Despedi-me da Guiné-Bissau num "até já!" de quem tem a certeza que vai voltar.
Horas depois, aterrei em Portugal. Aqui o Natal aproximava-se no meio do frio e da chuva, mas sempre o aconchego das pessoas a ser esse calor cá dentro.
 
Há cerca de dois anos e meio, saí de Portugal emigrante. Há dois meses, voltei imigrante.
Quem um dia salta para o mundo, corre o risco de nunca mais ter uma casa, de nunca mais ser inteiro.
Quem um dia arrisca novas nacionalidades, corre o risco de não ter nunca tijolos suficientes para construir um abrigo onde caibam todas as (suas) nações.

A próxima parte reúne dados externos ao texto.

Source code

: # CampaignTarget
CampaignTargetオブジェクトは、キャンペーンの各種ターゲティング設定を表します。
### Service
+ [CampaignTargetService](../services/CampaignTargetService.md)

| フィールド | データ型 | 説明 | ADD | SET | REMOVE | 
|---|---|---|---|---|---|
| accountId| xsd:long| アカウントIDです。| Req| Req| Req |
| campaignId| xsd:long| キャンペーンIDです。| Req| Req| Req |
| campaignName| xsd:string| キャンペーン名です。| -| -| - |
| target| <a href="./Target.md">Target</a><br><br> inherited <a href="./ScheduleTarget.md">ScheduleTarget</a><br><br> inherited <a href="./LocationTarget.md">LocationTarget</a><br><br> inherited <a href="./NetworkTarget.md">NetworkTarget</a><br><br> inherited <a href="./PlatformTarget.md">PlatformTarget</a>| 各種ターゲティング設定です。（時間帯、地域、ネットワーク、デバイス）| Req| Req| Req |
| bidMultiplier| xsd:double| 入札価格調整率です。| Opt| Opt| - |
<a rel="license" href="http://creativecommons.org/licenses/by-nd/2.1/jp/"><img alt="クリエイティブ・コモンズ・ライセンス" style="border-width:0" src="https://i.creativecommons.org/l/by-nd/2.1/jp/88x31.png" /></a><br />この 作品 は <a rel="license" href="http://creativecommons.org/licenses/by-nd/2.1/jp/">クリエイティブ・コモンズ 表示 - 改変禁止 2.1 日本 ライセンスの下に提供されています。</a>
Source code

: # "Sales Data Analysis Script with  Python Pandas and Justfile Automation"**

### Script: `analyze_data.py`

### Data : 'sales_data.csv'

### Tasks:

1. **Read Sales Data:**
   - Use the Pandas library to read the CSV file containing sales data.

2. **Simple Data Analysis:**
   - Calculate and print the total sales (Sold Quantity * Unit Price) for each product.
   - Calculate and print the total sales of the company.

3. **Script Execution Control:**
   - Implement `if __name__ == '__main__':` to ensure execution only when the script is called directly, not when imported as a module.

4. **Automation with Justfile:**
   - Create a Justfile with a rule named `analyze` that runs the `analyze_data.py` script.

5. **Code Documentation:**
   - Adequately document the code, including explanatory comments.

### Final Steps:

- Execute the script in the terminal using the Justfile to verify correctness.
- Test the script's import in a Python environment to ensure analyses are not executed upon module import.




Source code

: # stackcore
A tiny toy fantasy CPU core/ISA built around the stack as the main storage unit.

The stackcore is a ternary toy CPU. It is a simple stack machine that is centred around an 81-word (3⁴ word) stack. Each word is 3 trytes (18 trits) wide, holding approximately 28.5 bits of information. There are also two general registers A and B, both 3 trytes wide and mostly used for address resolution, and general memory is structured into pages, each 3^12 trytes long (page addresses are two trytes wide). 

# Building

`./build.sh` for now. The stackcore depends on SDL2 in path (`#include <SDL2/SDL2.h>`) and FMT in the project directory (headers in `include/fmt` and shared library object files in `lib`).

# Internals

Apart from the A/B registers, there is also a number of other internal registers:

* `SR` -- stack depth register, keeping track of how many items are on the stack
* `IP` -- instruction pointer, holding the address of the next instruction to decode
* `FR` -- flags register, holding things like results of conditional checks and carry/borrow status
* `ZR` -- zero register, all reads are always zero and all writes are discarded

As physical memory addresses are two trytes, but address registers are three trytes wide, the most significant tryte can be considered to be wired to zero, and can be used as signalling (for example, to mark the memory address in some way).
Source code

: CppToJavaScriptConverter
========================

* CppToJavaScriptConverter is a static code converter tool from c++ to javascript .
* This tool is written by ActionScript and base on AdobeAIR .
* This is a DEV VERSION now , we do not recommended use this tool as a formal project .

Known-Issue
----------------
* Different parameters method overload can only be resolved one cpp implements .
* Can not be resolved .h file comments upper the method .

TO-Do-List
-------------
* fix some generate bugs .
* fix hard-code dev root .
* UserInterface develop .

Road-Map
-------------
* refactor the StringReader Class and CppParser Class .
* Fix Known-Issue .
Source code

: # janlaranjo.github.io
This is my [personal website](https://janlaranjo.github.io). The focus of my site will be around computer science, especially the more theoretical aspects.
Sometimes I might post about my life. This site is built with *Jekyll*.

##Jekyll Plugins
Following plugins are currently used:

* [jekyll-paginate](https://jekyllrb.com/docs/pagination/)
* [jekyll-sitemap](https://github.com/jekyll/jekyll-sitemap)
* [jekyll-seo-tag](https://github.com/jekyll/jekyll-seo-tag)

Quem um dia rompe essa corda que nos segura perto, corre o risco de nunca mais nenhuma corda a segurar em lado nenhum.
Mas são riscos que valem a pena. Afinal, corremos riscos todos os dias, desde que saímos da cama, e até mesmo sem sairmos.
Conhecidos os perigos, deslumbrados com todo esse mundo de gentes e cumplicidades, de caminhos e ideais, de costumes e formas de amar, não há nada que nos detenha.
 
Resta-nos, então, recorrer ao mais profundo da nossa criatividade e aprender novas formas de ser inteiro, mesmo que em pedaços. Um puzzle é inteiro mesmo sem estar montado. Então, que saibamos ser essas peças espalhadas que às vezes se encontram, essas partes de nós que serão sempre radar dos sítios onde iremos voltar, dos sítios de onde nunca partimos, dos sítios que moram em nós e nos guardam um cantinho para dormir nas viagens ainda sem bilhete.  O inteiro não tem que estar colado. Tem que Ser inteiro. Tem que se saber. Inteiro é o mundo. Inteira é a humanidade. Peças que encaixam.
 
Sai daqui emigrante. Voltei imigrante.
Há dias, numa reunião relacionada com o trabalho, alguém se apresentou como sendo guineense. E eu, coração de imigrante, pulei cá dentro na alegria de quem encontra um conterrâneo, de quem poderá partilhar as dificuldades de adaptação às diferenças na comunidade de acolhimento.
É engraçado como, efetivamente, ainda me sinto a adaptar e quase ando com o meu passaporte a pedir visto de residência. Parece que não é preciso, que tenho nacionalidade.
E gosto deste país, mas ainda estou a aprender a língua e os costumes. Falta-me aquele crioulo que não tem tradução no português, falta-me cumprimentar as pessoas na rua, confiar na genuinidade das ações, na pureza das intenções.
Ainda me estou a habituar à temperatura e às excessivas camadas de roupa em cima da pele. Talvez seja a roupa a pesar-me cá dentro. Ou seja apenas eu ainda a aprender-me inteira em pedaços.
 
E é com um sorriso de entusiasmo que escrevo sobre esta minha condição de imigrante. Porque, ainda que entre saudades, me alegro sempre por esses bocados de mim que, embora longe, me lembram quem sou, me inspiram, me apontam o caminho.